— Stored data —
- - -

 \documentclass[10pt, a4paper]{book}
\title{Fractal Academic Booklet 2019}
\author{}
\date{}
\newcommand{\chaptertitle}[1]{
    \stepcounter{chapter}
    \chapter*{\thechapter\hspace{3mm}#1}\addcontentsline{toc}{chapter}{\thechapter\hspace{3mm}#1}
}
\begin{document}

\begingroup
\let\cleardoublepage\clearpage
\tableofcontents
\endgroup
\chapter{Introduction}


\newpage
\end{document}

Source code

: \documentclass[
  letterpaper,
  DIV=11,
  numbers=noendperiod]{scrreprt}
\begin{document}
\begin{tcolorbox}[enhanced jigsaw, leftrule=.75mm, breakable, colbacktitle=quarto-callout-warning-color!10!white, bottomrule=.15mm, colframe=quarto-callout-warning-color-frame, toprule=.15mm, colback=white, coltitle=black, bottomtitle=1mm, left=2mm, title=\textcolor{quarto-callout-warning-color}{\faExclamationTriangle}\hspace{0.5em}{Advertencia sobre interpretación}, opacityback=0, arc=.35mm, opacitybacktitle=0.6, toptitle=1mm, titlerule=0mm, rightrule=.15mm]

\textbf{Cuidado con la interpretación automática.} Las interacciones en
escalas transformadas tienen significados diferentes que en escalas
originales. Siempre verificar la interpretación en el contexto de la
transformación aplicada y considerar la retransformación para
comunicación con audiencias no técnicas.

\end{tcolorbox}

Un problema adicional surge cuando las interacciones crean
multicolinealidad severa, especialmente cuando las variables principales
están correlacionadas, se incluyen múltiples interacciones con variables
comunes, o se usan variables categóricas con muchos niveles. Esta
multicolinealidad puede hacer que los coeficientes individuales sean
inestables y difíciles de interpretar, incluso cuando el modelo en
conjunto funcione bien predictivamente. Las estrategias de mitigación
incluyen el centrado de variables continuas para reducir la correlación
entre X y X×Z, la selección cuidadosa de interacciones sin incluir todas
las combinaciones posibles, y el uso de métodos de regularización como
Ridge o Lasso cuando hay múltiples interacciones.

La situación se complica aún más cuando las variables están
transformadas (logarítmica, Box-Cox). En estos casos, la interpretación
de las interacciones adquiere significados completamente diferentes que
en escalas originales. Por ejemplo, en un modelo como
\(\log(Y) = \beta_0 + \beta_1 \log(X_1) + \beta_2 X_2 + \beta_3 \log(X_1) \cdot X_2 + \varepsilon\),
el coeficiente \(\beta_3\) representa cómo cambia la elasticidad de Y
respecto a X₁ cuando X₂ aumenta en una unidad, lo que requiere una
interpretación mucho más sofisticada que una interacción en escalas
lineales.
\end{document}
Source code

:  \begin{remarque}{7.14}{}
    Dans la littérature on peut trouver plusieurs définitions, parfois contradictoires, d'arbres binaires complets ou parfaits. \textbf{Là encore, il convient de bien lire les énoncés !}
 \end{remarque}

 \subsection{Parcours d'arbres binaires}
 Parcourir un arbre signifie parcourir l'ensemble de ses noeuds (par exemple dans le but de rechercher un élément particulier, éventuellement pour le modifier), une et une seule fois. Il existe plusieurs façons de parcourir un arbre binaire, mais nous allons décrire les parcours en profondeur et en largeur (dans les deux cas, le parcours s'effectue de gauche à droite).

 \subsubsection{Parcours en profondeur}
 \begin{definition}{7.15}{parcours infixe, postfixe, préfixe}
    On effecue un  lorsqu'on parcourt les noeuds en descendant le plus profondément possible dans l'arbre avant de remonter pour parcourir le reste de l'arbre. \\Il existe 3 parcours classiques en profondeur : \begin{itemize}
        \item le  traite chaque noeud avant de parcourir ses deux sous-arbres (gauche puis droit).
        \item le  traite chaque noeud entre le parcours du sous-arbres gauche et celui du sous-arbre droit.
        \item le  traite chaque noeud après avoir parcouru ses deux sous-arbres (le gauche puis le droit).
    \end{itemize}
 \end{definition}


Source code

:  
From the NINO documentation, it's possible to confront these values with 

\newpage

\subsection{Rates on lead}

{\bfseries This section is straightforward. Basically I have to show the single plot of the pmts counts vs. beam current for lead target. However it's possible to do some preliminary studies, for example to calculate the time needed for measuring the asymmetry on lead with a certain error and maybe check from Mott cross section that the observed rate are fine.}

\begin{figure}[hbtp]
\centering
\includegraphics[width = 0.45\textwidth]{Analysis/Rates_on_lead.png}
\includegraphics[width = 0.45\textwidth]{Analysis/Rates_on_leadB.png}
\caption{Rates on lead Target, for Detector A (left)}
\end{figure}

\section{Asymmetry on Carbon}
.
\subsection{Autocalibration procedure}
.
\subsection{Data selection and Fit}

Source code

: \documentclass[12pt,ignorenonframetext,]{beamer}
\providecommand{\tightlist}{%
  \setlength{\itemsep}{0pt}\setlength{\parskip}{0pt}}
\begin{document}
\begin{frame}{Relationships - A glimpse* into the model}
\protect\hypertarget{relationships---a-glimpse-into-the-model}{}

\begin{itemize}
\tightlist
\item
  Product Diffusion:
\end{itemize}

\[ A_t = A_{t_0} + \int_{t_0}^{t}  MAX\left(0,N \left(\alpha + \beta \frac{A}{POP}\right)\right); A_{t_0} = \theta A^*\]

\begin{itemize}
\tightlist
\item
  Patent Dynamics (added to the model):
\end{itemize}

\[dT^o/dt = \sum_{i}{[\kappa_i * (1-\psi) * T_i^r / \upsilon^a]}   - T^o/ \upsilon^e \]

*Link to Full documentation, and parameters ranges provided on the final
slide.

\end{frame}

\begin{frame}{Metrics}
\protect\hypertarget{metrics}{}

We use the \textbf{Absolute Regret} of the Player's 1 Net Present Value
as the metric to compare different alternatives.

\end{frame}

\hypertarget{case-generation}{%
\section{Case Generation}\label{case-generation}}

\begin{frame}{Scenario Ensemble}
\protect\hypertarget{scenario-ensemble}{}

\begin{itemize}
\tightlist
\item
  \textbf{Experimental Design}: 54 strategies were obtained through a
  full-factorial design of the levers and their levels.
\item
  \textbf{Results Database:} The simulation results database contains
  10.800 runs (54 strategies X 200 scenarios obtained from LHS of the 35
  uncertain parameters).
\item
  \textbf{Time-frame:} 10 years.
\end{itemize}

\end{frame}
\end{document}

- - -

— EXERCISE AIM —
The result should be every line that contains "multicolinealidad", copied from the entries.

— SOLUTION TO THIS PROBLEM —
multicolinealidad severa, especialmente cuando las variables principales
multicolinealidad puede hacer que los coeficientes individuales sean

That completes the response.